彼が選ぶ場所は何かが起こりそうな所ではなく、多くの出来事が関係するであろう場所である。それゆえ、何の逸話を用いることなしに、被写体が語り部になる。河は河を語り、馬が放牧されている牧場は牧場を語る。妻は彼女の結婚について話す。写真家であるストランドは聞き手であるべく、自分のカメラを据える場所を選ぶ。
「見るということ」ジョン・バージャー
聞き手であること!
イメージ制作の現場では、いかに良き指示者であるか、というスタンスが強そうに思うのである種新鮮な観点です。
そういった感覚を念頭に、写し出されている被写体に対して「何を語っているのですか?」と問いながらストランドの作品群を改めて眺めてみますと、また異なる世界が現れてきます。

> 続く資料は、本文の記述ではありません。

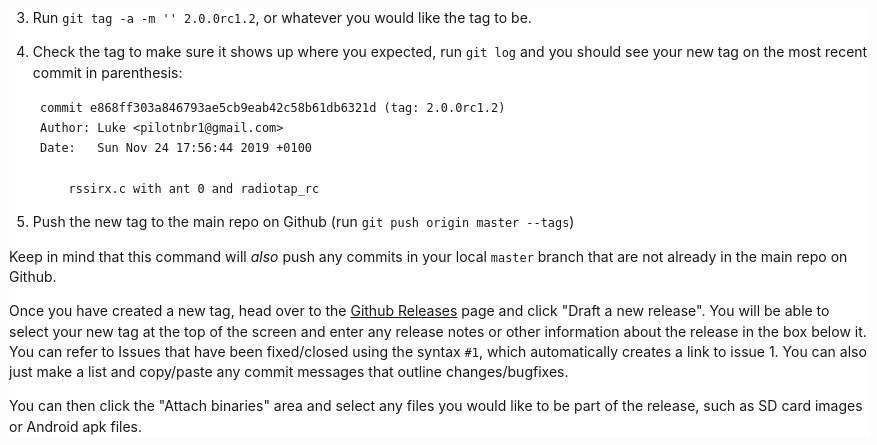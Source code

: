 3. Run `git tag -a -m '' 2.0.0rc1.2`, or whatever you would like the tag to be.
4. Check the tag to make sure it shows up where you expected, run `git log` and you should see your new tag on the most recent commit in parenthesis:

   ```text
    commit e868ff303a846793ae5cb9eab42c58b61db6321d (tag: 2.0.0rc1.2)
    Author: Luke <pilotnbr1@gmail.com>
    Date:   Sun Nov 24 17:56:44 2019 +0100
 
        rssirx.c with ant 0 and radiotap_rc
   ```

5. Push the new tag to the main repo on Github (run `git push origin master --tags`)

Keep in mind that this command will _also_ push any commits in your local `master` branch that are not already in the main repo on Github.

Once you have created a new tag, head over to the [Github Releases](https://github.com/OpenHD/Open.HD/releases) page and click "Draft a new release". You will be able to select your new tag at the top of the screen and enter any release notes or other information about the release in the box below it. You can refer to Issues that have been fixed/closed using the syntax `#1`, which automatically creates a link to issue 1. You can also just make a list and copy/paste any commit messages that outline changes/bugfixes.

You can then click the "Attach binaries" area and select any files you would like to be part of the release, such as SD card images or Android apk files.



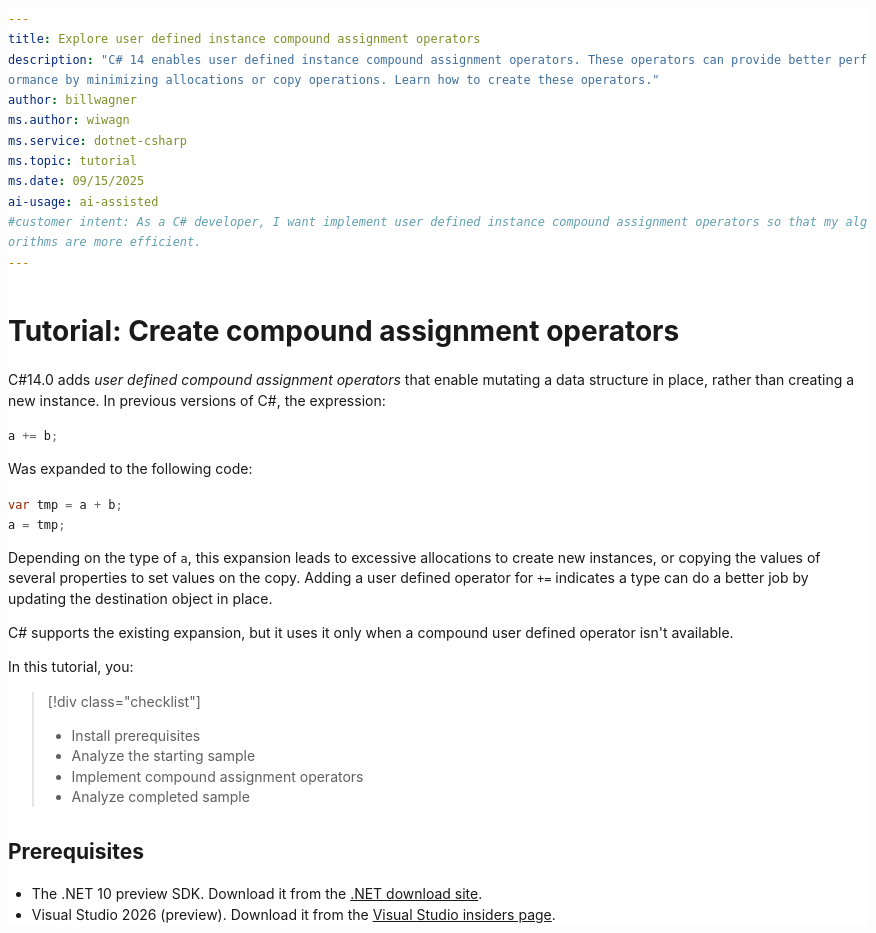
 ```yaml
---
title: Explore user defined instance compound assignment operators
description: "C# 14 enables user defined instance compound assignment operators. These operators can provide better performance by minimizing allocations or copy operations. Learn how to create these operators."
author: billwagner
ms.author: wiwagn
ms.service: dotnet-csharp
ms.topic: tutorial
ms.date: 09/15/2025
ai-usage: ai-assisted
#customer intent: As a C# developer, I want implement user defined instance compound assignment operators so that my algorithms are more efficient.
---
```

# Tutorial: Create compound assignment operators

C#14.0 adds *user defined compound assignment operators* that enable mutating a data structure in place, rather than creating a new instance. In previous versions of C#, the expression:

```csharp
a += b;
```

Was expanded to the following code:

```csharp
var tmp = a + b;
a = tmp;
```

Depending on the type of `a`, this expansion leads to excessive allocations to create new instances, or copying the values of several properties to set values on the copy. Adding a user defined operator for `+=` indicates a type can do a better job by updating the destination object in place.

C# supports the existing expansion, but it uses it only when a compound user defined operator isn't available.

In this tutorial, you:

> [!div class="checklist"]
> 
> * Install prerequisites
> * Analyze the starting sample
> * Implement compound assignment operators
> * Analyze completed sample

## Prerequisites

- The .NET 10 preview SDK. Download it from the [.NET download site](https://dotnet.microsoft.com/download/dotnet/10.0).
- Visual Studio 2026 (preview). Download it from the [Visual Studio insiders page](https://visualstudio.microsoft.com/insiders/).
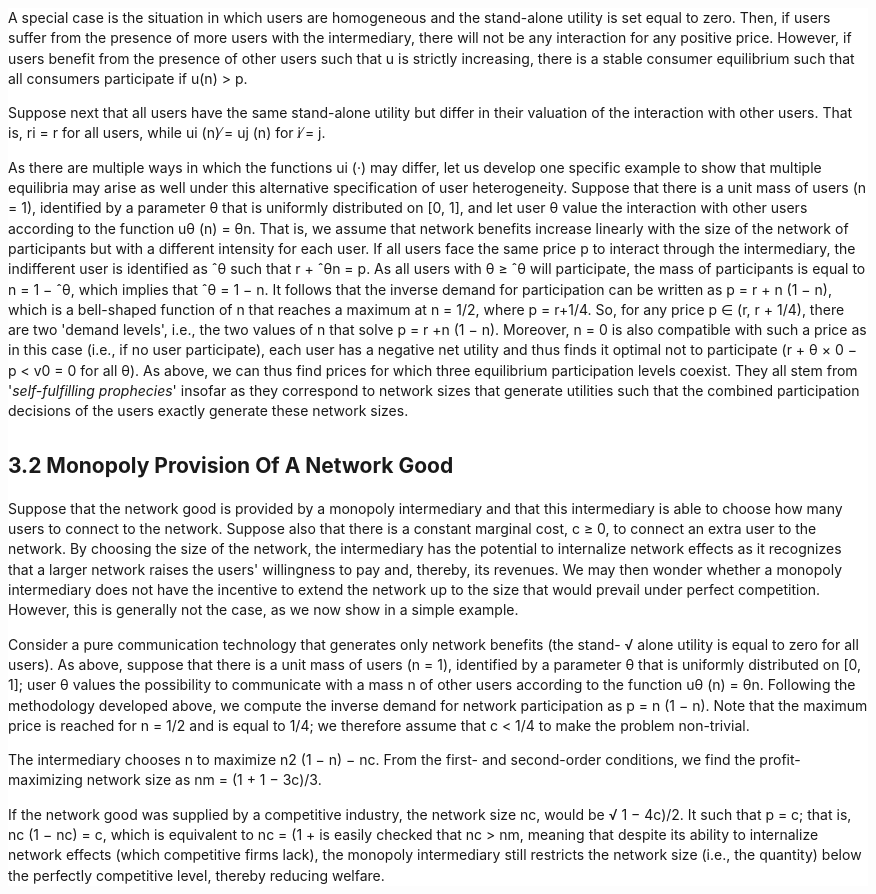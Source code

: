 A special case is the situation in which users are homogeneous and the stand-alone utility is set equal to zero. Then, if users suffer from the presence of more users with the intermediary, there will not be any interaction for any positive price. However, if users benefit from the presence of other users such that u is strictly increasing, there is a stable consumer equilibrium such that all consumers participate if u(n) > p.

Suppose next that all users have the same stand-alone utility but differ in their valuation of the interaction with other users. That is, ri = r for all users, while ui (n) ̸= uj (n) for i ̸= j.

As there are multiple ways in which the functions ui (·) may differ, let us develop one specific example to show that multiple equilibria may arise as well under this alternative specification of user heterogeneity. Suppose that there is a unit mass of users (n = 1), identified by a parameter θ that is uniformly distributed on [0, 1], and let user θ value the interaction with other users according to the function uθ (n) = θn. That is, we assume that network benefits increase linearly with the size of the network of participants but with a different intensity for each user. If all users face the same price p to interact through the intermediary, the indifferent user is identified as ˆθ such that r + ˆθn = p. As all users with θ ≥ ˆθ will participate, the mass of participants is equal to n = 1 − ˆθ, which implies that ˆθ = 1 − n. It follows that the inverse demand for participation can be written as p = r + n (1 − n), which is a bell-shaped function of n that reaches a maximum at n = 1/2, where p = r+1/4. So, for any price p ∈ (r, r + 1/4), there are two 'demand levels', i.e., the two values of n that solve p = r +n (1 − n). Moreover, n = 0 is also compatible with such a price as in this case (i.e., if no user participate), each user has a negative net utility and thus finds it optimal not to participate (r + θ × 0 − p < v0 = 0
for all θ). As above, we can thus find prices for which three equilibrium participation levels coexist. They all stem from '*self-fulfilling prophecies*' insofar as they correspond to network sizes that generate utilities such that the combined participation decisions of the users exactly generate these network sizes.

## 3.2 Monopoly Provision Of A Network Good

Suppose that the network good is provided by a monopoly intermediary and that this intermediary is able to choose how many users to connect to the network. Suppose also that there is a constant marginal cost, c ≥ 0, to connect an extra user to the network. By choosing the size of the network, the intermediary has the potential to internalize network effects as it recognizes that a larger network raises the users' willingness to pay and, thereby, its revenues. We may then wonder whether a monopoly intermediary does not have the incentive to extend the network up to the size that would prevail under perfect competition. However, this is generally not the case, as we now show in a simple example.

Consider a pure communication technology that generates only network benefits (the stand-
√
alone utility is equal to zero for all users). As above, suppose that there is a unit mass of users (n = 1), identified by a parameter θ that is uniformly distributed on [0, 1]; user θ
values the possibility to communicate with a mass n of other users according to the function uθ (n) = θn. Following the methodology developed above, we compute the inverse demand for network participation as p = n (1 − n). Note that the maximum price is reached for n =
1/2 and is equal to 1/4; we therefore assume that c < 1/4 to make the problem non-trivial.

The intermediary chooses n to maximize n2 (1 − n) − nc. From the first- and second-order conditions, we find the profit-maximizing network size as nm = (1 +
1 − 3c)/3.

If the network good was supplied by a competitive industry, the network size nc, would be
√
1 − 4c)/2. It such that p = c; that is, nc (1 − nc) = c, which is equivalent to nc = (1 +
is easily checked that nc > nm, meaning that despite its ability to internalize network effects
(which competitive firms lack), the monopoly intermediary still restricts the network size (i.e., the quantity) below the perfectly competitive level, thereby reducing welfare.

一方で、見るものとしての自分は、その写真に収められた場所とその被写体の関係性における文脈的知識が欠けているので、あくまでも僕の拙い知識・経験の範囲だけの解釈となってしまいます。ですので、何か足りないというそんな気分にもなります。
写真の見方は自由だ、というのが現代的価値観では多勢ではあると思いますが、ストランドの作品群はその場所とその人たちとの歴史性のようなものの把握を促される気がします。これはイメージビジュアルの作り手としても一つの切り口になり得るのではと考えるとまた視野が広がります。
ちなみに彼の作品の中では「Blind Woman (1916年New York)」が気になっています。まず最初に目に飛び込んでくるダイレクトでインパクトあるテキストメッセージに引きずられてしまうのか、何か強烈なものを感じます。1916年のNew Yorkの状況とこの時この場所にいた彼女(Blind Woman)はどのような文脈を構成しているのでしょうか。
そのように感じた何かをきちんと言語化できるようになりたいと切に思います。